Craniofacial muscle pain is highly prevalent in temporomandibular disorders but is difficult to treat. Enhanced understanding of neurobiology unique to craniofacial muscle pain should lead to the development of novel mechanism-based treatments. Herein, we review recent studies to summarize neural pathways of craniofacial muscle pain. Nociceptive afferents in craniofacial muscles are predominantly peptidergic afferents enriched with TRPV1. Signals from peripheral glutamate receptors converge onto TRPV1, leading to mechanical hyperalgesia. Further studies are needed to clarify whether hyperalgesic priming in nonpeptidergic afferents or repeated acid injections also affect craniofacial muscle pain. Within trigeminal ganglia, afferents innervating craniofacial muscles interact with surrounding satellite glia, which enhances the sensitivity of the inflamed neurons as well as nearby uninjured afferents, resulting in hyperalgesia and ectopic pain originating from adjacent orofacial tissues. Craniofacial muscle afferents project to a wide area within the trigeminal nucleus complex, and central sensitization of medullary dorsal horn neurons is a critical factor in muscle hyperalgesia related to ectopic pain and emotional stress.

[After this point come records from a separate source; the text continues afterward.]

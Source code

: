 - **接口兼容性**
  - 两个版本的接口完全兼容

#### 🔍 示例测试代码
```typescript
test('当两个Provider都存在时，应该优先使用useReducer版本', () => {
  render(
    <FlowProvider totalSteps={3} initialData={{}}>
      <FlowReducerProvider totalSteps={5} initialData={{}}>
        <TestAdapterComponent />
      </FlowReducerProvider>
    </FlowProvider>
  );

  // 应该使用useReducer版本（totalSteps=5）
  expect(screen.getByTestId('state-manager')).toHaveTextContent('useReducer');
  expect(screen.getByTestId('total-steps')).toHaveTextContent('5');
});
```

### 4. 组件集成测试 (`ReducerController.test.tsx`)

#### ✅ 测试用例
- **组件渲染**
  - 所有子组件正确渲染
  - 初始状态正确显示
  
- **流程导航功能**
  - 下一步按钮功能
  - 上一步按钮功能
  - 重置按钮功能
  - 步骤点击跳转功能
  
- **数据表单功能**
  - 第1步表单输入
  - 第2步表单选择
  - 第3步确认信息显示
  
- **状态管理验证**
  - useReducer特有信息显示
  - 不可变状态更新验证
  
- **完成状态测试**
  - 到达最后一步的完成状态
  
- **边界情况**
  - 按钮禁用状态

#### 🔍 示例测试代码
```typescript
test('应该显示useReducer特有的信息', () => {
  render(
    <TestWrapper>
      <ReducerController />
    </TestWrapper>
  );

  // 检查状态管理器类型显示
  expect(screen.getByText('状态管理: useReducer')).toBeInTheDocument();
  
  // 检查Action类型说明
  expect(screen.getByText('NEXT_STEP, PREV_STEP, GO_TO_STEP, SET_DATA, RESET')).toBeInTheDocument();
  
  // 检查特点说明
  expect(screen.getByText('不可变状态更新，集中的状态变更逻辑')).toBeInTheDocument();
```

Second-order neurons project rostrally to pathways associated with affective pain, such as parabrachial nucleus and medial thalamic nucleus, as well as sensory-discriminative pain, such as ventral posteromedial thalamic nuclei. Abnormal endogenous pain modulation can also contribute to chronic muscle pain. Descending serotonergic circuits from the rostral ventromedial medulla facilitate activation of second-order neurons in the trigeminal nucleus complex, which leads to the maintenance of mechanical hyperalgesia of inflamed masseter muscle. Patients with temporomandibular disorders exhibit altered brain networks in widespread cortical and subcortical regions. Recent development of methods for neural circuit manipulation allows silencing of specific hyperactive neural circuits. Chemogenetic silencing of TRPV1-expressing afferents or rostral ventromedial medulla neurons attenuates hyperalgesia during masseter inflammation. It is likely, therefore, that further delineation of neural circuits mediating craniofacial muscle hyperalgesia potentially enhances treatment of chronic muscle pain conditions.